‘Natural’ searching of database-sourced websites

 

Database-sourced websites provide powerful facilities for searching according to complex criteria. However, generalised keyword-style searches – Google-style – are not straightforward to implement.

SQL queries which are used to interrogate a database operate in quite a different way from website search engines.

These notes set out a method for implementing such general keyword-search facilities in database-sourced websites.

(Note: to make sense of the following, you will probably need reasonable familiarity with SQL queries and regular expressions).

The problem

  1. SQL queries facilitate general substring searches, but not ‘whole word’ searches
  2. Multiple-word searches across different fields are difficult

‘Whole word’ searching

SQL select statements allow substring searches along the lines
    Select * From tbl Where fld Like '*salt*'.
However, if users were looking for references to salt and this returned results referring to, say, psalter, users might be a little surprised, not to say confused.

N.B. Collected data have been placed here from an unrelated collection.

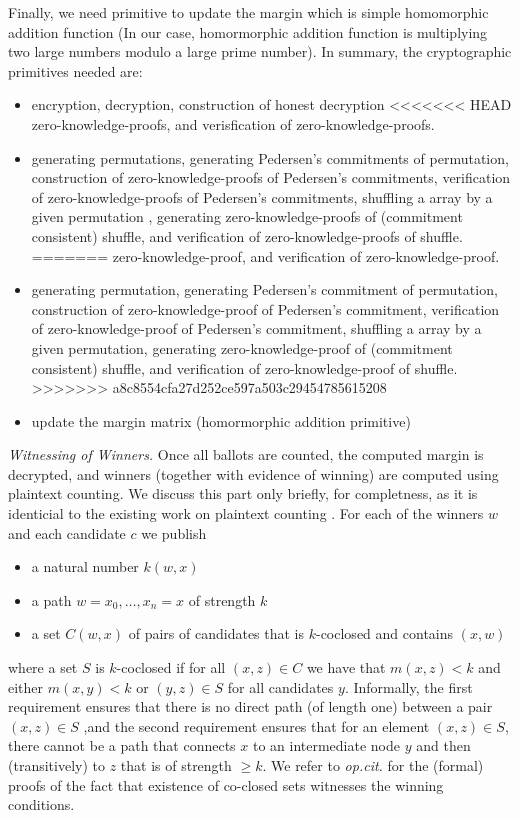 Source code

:\documentclass{llncs}
\begin{document}
Finally, we need primitive to update the margin which is simple homomorphic
addition function (In our case, homormorphic 
 addition function is multiplying two large numbers modulo a large prime 
 number).
In summary, the cryptographic primitives needed are: 
\begin{itemize} 
\item encryption, decryption, construction of honest decryption
<<<<<<< HEAD
     zero-knowledge-proofs, and verisfication of zero-knowledge-proofs. 
\item generating permutations, generating Pedersen's 
     commitments \cite{Pederson} of permutation, construction of 
     zero-knowledge-proofs of Pedersen's commitments, verification of 
     zero-knowledge-proofs of Pedersen's commitments, shuffling a array 
     by a given permutation \cite{Wikstrom:2009:CPS}, 
     generating zero-knowledge-proofs of (commitment consistent) shuffle, 
     and verification of zero-knowledge-proofs of shuffle.
=======
     zero-knowledge-proof, and verification of zero-knowledge-proof. 
\item generating permutation, generating  Pedersen's 
     commitment of permutation, construction of 
     zero-knowledge-proof of Pedersen's commitment, verification of 
     zero-knowledge-proof of Pedersen's commitment, shuffling a array 
     by a given permutation, 
     generating zero-knowledge-proof of (commitment consistent) shuffle, 
     and verification of zero-knowledge-proof of shuffle.
>>>>>>> a8c8554cfa27d252ce597a503c29454785615208
\item  update the margin matrix (homormorphic addition primitive)
\end{itemize}



\smallskip\noindent\emph{Witnessing of Winners.}
Once all ballots are counted, the computed margin is decrypted, and
winners (together with evidence of winning) are computed using 
plaintext counting. We discuss this part only briefly, for completness,
 as it is identicial to the existing work on plaintext counting
\cite{Pattinson:2017:SVE}. For each of the winners $w$ and each
candidate $c$ we publish
\begin{itemize}
\item a natural number $k(w, x)$
\item a path $w = x_0, \dots, x_n = x$ of strength $k$
\item a set $C(w, x)$ of pairs of candidates that is $k$-coclosed
and contains $(x, w)$
\end{itemize}
where a set $S$ is  $k$-coclosed if for all $(x,z) \in C$ we have
that $m(x, z) < k$ and either $m(x, y) < k$ or $(y,z) \in S$ for
all candidates $y$.  Informally, the first requirement ensures that
there is no direct path (of length one) between a pair $(x, z) \in
S$ ,and the second requirement ensures that for an element $(x, z)
\in S$, there cannot be a path that connects $x$ to an intermediate
node $y$ and then (transitively) to $z$ that is of strength $\geq
k$. 
We refer to \emph{op.cit.} for the (formal)
proofs of the fact that existence of co-closed sets witnesses the
winning conditions. 
  
\end{document}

To find complete words only, the query term could be surrounded by spaces, as in
    Select * From tbl Where fld Like '* salt *'.
However, it wouldn’ t find ‘salt’ at the end of a sentence, where it is followed by a full stop rather than a space - which would not be acceptable. The same applies to all punctuation. Similarly, if the search term appears at the beginning or at the end of the field, it will not be matched.

Multiple-word searches

While theorists agonise about boolean ‘and/or’ searches, Google has clearly established that for straightforward searching, the most useful search results are those including all search terms.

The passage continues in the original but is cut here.